# Brief
Output exactly the lines from the line with "of the Quotient" through the end of the records below. Include nothing else.
------------------------------------
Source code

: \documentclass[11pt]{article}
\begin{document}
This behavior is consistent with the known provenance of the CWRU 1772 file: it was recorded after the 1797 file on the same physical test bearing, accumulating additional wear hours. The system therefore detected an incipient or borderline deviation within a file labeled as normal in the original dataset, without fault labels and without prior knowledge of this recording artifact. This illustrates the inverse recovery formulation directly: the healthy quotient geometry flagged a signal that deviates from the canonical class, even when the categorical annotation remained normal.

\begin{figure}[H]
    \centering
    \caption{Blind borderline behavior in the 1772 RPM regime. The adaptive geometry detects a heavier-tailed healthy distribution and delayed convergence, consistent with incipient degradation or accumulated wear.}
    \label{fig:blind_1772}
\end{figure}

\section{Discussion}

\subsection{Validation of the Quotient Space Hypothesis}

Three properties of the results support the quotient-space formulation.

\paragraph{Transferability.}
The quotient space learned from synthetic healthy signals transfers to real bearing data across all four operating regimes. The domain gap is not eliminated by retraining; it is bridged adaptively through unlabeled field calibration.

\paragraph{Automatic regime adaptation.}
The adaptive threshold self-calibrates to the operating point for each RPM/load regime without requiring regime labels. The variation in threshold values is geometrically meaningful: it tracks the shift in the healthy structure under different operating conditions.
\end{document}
------------------------------------
# Output below
\subsection{Validation of the Quotient Space Hypothesis}

Three properties of the results support the quotient-space formulation.

\paragraph{Transferability.}
The quotient space learned from synthetic healthy signals transfers to real bearing data across all four operating regimes. The domain gap is not eliminated by retraining; it is bridged adaptively through unlabeled field calibration.

\paragraph{Automatic regime adaptation.}
The adaptive threshold self-calibrates to the operating point for each RPM/load regime without requiring regime labels. The variation in threshold values is geometrically meaningful: it tracks the shift in the healthy structure under different operating conditions.
\end{document}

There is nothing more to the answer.